§ Required work:
Reproduce the records below exactly, but only between the lines holding "e outras, por" and "pela sensação tudo", inclusive.

§ Extracted material:
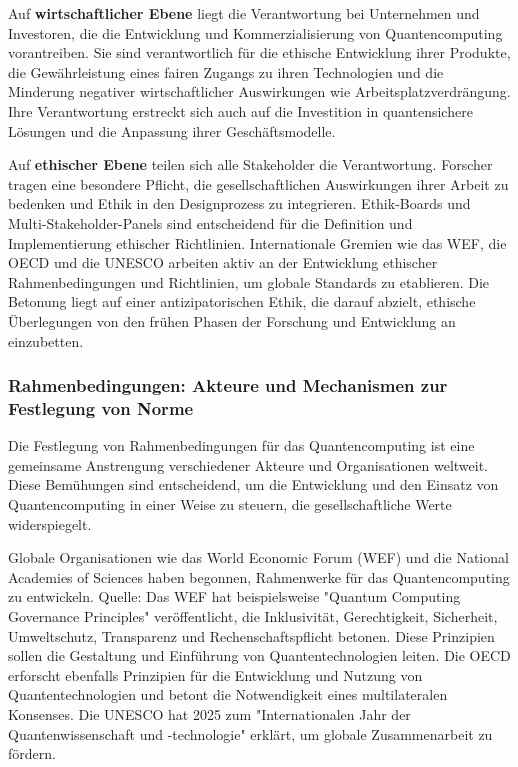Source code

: Auf \textbf{wirtschaftlicher Ebene} liegt die Verantwortung bei  Unternehmen und Investoren, die die Entwicklung und Kommerzialisierung von Quantencomputing vorantreiben.\cite{noauthor_how_2025} Sie sind verantwortlich für die ethische Entwicklung ihrer Produkte, die Gewährleistung eines fairen Zugangs zu ihren Technologien und die Minderung negativer wirtschaftlicher Auswirkungen wie Arbeitsplatzverdrängung.  Ihre Verantwortung erstreckt sich auch auf die Investition in quantensichere Lösungen und die Anpassung ihrer Geschäftsmodelle.\cite{noauthor_quantum_nodate-2}\cite{noauthor_ethical_nodate} 

Auf \textbf{ethischer Ebene} teilen sich alle Stakeholder die Verantwortung. Forscher tragen eine besondere Pflicht, die gesellschaftlichen Auswirkungen ihrer Arbeit zu bedenken und Ethik in den Designprozess zu integrieren.\cite{directory_quantum_nodate} Ethik-Boards und Multi-Stakeholder-Panels sind entscheidend für die Definition und Implementierung ethischer Richtlinien. Internationale Gremien wie das WEF, die OECD und die UNESCO arbeiten aktiv an der Entwicklung ethischer Rahmenbedingungen und Richtlinien, um globale Standards zu etablieren. Die Betonung liegt auf einer antizipatorischen Ethik, die darauf abzielt, ethische Überlegungen von den frühen Phasen der Forschung und Entwicklung an einzubetten.\cite{noauthor_quantum_nodate-7}\cite{noauthor_participate_nodate}

\subsubsection{Rahmenbedingungen: Akteure und Mechanismen zur Festlegung von Norme}
Die Festlegung von Rahmenbedingungen für das Quantencomputing ist eine gemeinsame Anstrengung verschiedener Akteure und Organisationen weltweit. Diese Bemühungen sind entscheidend, um die Entwicklung und den Einsatz von Quantencomputing in einer Weise zu steuern, die gesellschaftliche Werte widerspiegelt.

Globale Organisationen wie das World Economic Forum (WEF) und die National Academies of Sciences haben begonnen, Rahmenwerke für das Quantencomputing zu entwickeln. Quelle: Das WEF hat beispielsweise "Quantum Computing Governance Principles" veröffentlicht, die Inklusivität, Gerechtigkeit, Sicherheit, Umweltschutz, Transparenz und Rechenschaftspflicht betonen. Diese Prinzipien sollen die Gestaltung und Einführung von Quantentechnologien leiten.\cite{noauthor_ethics_nodate} \cite{csiro_global_nodate} Die OECD erforscht ebenfalls Prinzipien für die Entwicklung und Nutzung von Quantentechnologien und betont die Notwendigkeit eines multilateralen Konsenses.\cite{noauthor_quantum_nodate-7} Die UNESCO hat 2025 zum "Internationalen Jahr der Quantenwissenschaft und -technologie" erklärt, um globale Zusammenarbeit zu fördern.\cite{noauthor_participate_nodate} 

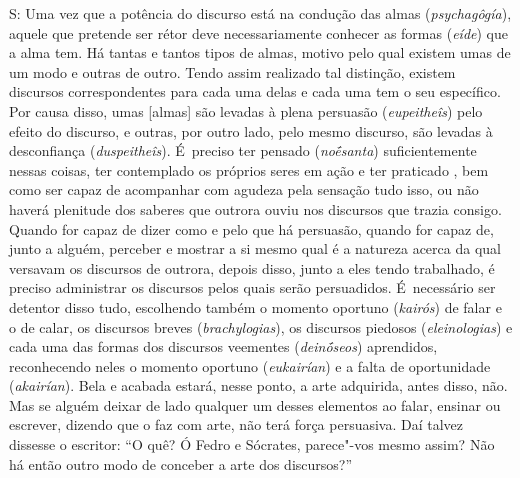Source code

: S: Uma vez que a potência do discurso está na condução das almas
(\emph{psychagôgía}), \bekker{[271d]} aquele que pretende ser rétor
deve necessariamente conhecer as formas (\emph{eíde}) que a alma tem. Há
tantas e tantos tipos de almas, motivo pelo qual existem umas de um modo
e outras de outro. Tendo assim realizado tal distinção, existem
discursos correspondentes para cada uma delas e cada uma tem o seu
específico. Por causa disso, umas [almas] são levadas à plena
persuasão (\emph{eupeitheîs}) pelo efeito do discurso, e outras, por
outro lado, pelo mesmo discurso, são levadas à desconfiança
(\emph{duspeitheîs}). É~preciso ter pensado (\emph{noḗsanta})
suficientemente nessas coisas, ter contemplado os próprios seres em ação
e ter praticado \bekker{[271e]}, bem como ser capaz de acompanhar com agudeza
pela sensação tudo isso, ou não haverá plenitude dos saberes que outrora
ouviu nos discursos que trazia consigo. Quando for capaz de dizer como e
pelo que há persuasão, quando for capaz de, junto a alguém, perceber e
mostrar a si mesmo qual é a natureza \bekker{[272a]} acerca da qual versavam
os discursos de outrora, depois disso, junto a eles tendo trabalhado, é
preciso administrar os discursos pelos quais serão persuadidos. É~necessário ser detentor disso tudo, escolhendo também o momento oportuno
(\emph{kairós}) de falar e o de calar, os discursos breves
(\emph{brachylogias}), os discursos piedosos
(\emph{eleinologias}) e cada uma das formas dos discursos veementes
(\emph{deinṓseos}) aprendidos, reconhecendo neles o momento
oportuno (\emph{eukairían}) e a falta de oportunidade (\emph{akairían}).
Bela e acabada estará, nesse ponto, a arte adquirida, antes disso, não.
\bekker{[272b]} Mas se alguém deixar de lado qualquer um desses elementos ao
falar, ensinar ou escrever, dizendo que o faz com arte, não terá força
persuasiva. Daí talvez dissesse o escritor: ``O quê? Ó Fedro e Sócrates,
parece"-vos mesmo assim? Não há então outro modo de conceber a arte dos
discursos?''

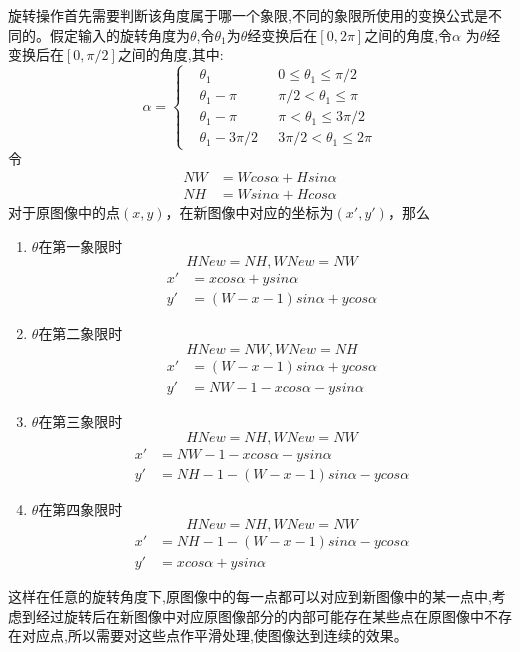 \documentclass{XDBAthesis}
\begin{document}
旋转操作首先需要判断该角度属于哪一个象限,不同的象限所使用的变换公式是不同的。假定输入的旋转角度为$\theta $,令$\theta_1 $为$\theta$经变换后在$[0,2\pi ]$之间的角度,令$\alpha $ 为$\theta $经变换后在$[0,\pi /2 ]$之间的角度,其中:
$$
\alpha =\left\{ 
    \begin{aligned}
       & \theta_1 &0 \leq \theta_1 \leq \pi /2 \\
       & \theta_1 -\pi &\pi /2 < \theta_1 \leq \pi\\
       & \theta_1 -\pi &\pi < \theta_1 \leq 3\pi /2\\
       & \theta_1 -3\pi /2 \ \ \ &3\pi /2 <\theta_1 \leq 2\pi 
    \end{aligned}
\right.
$$
令
$$
\begin{aligned}
NW&=Wcos\alpha +Hsin\alpha \\
NH&=Wsin\alpha +Hcos\alpha 
\end{aligned}
$$
对于原图像中的点$(x,y)$，在新图像中对应的坐标为$(x',y')$，那么
\begin{enumerate}
    \item $\theta $在第一象限时$$HNew=NH,WNew=NW$$
    $$
    \begin{aligned}
      x'&=xcos\alpha +ysin\alpha\\
      y'&=(W-x-1)sin\alpha +ycos\alpha
    \end{aligned}
    $$
    \item $\theta $在第二象限时$$HNew=NW,WNew=NH$$
    $$
    \begin{aligned}
      x'&=(W-x-1)sin\alpha +ycos\alpha\\
      y'&=NW-1-xcos\alpha -ysin\alpha
    \end{aligned}
    $$
    \item $\theta $在第三象限时$$HNew=NH,WNew=NW$$
     $$
    \begin{aligned}
      x'&=NW-1-xcos\alpha -ysin\alpha\\
      y'&=NH-1-(W-x-1)sin\alpha -ycos\alpha
    \end{aligned}
    $$
    \item $\theta $在第四象限时$$HNew=NH,WNew=NW$$
     $$
    \begin{aligned}
      x'&=NH-1-(W-x-1)sin\alpha -ycos\alpha\\
      y'&=xcos\alpha +ysin\alpha
    \end{aligned}
    $$
\end{enumerate}
这样在任意的旋转角度下,原图像中的每一点都可以对应到新图像中的某一点中,考虑到经过旋转后在新图像中对应原图像部分的内部可能存在某些点在原图像中不存在对应点,所以需要对这些点作平滑处理,使图像达到连续的效果。
\end{document}
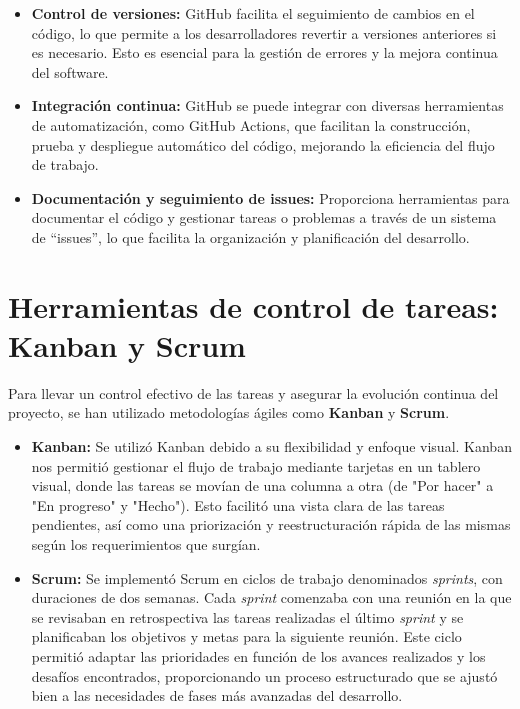 \begin{itemize}
    \item \textbf{Control de versiones:} GitHub facilita el seguimiento de cambios en el código, lo que permite a los desarrolladores revertir a versiones anteriores si es necesario. Esto es esencial para la gestión de errores y la mejora continua del software.
    \item \textbf{Integración continua:} GitHub se puede integrar con diversas herramientas de automatización, como GitHub Actions, que facilitan la construcción, prueba y despliegue automático del código, mejorando la eficiencia del flujo de trabajo.
    \item \textbf{Documentación y seguimiento de issues:} Proporciona herramientas para documentar el código y gestionar tareas o problemas a través de un sistema de “issues”, lo que facilita la organización y planificación del desarrollo.
\end{itemize}


\section{Herramientas de control de tareas: Kanban y Scrum}

Para llevar un control efectivo de las tareas y asegurar la evolución continua del proyecto, se han utilizado metodologías ágiles como \textbf{Kanban} y \textbf{Scrum}.

\begin{itemize}
    \item \textbf{Kanban:} Se utilizó Kanban debido a su flexibilidad y enfoque visual. Kanban nos permitió gestionar el flujo de trabajo mediante tarjetas en un tablero visual, donde las tareas se movían de una columna a otra (de "Por hacer" a "En progreso" y "Hecho"). Esto facilitó una vista clara de las tareas pendientes, así como una priorización y reestructuración rápida de las mismas según los requerimientos que surgían.
    
    \item \textbf{Scrum:} Se implementó Scrum en ciclos de trabajo denominados \textit{sprints}, con duraciones de dos semanas. Cada \textit{sprint} comenzaba con una reunión en la que se revisaban en retrospectiva las tareas realizadas el último \textit{sprint} y se planificaban los objetivos y metas para la siguiente reunión. Este ciclo permitió adaptar las prioridades en función de los avances realizados y los desafíos encontrados, proporcionando un proceso estructurado que se ajustó bien a las necesidades de fases más avanzadas del desarrollo.
\end{itemize}

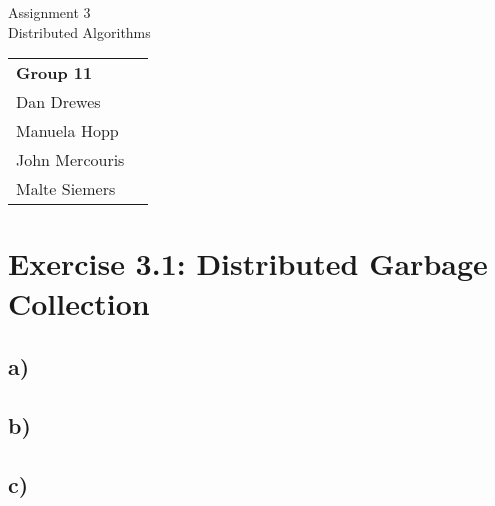 \documentclass[12pt,a4paper]{article}
\begin{document}
\begin{center}
  \Large Assignment 3\\
  \large Distributed Algorithms
\end{center}
\begin{flushright}
  \begin{tabular}{ll}
    \textbf{Group 11} \\
    Dan Drewes        \\ 
    Manuela Hopp      \\ 
    John Mercouris    \\
    Malte Siemers     \\
  \end{tabular} 
\end{flushright}

\section*{Exercise 3.1: Distributed Garbage Collection}
  \subsection*{a)} %
  \subsection*{b)} %
  \subsection*{c)} %
\end{document}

§ Worked solution:
persuasão (\emph{eupeitheîs}) pelo efeito do discurso, e outras, por
outro lado, pelo mesmo discurso, são levadas à desconfiança
(\emph{duspeitheîs}). É~preciso ter pensado (\emph{noḗsanta})
suficientemente nessas coisas, ter contemplado os próprios seres em ação
e ter praticado \bekker{[271e]}, bem como ser capaz de acompanhar com agudeza
pela sensação tudo isso, ou não haverá plenitude dos saberes que outrora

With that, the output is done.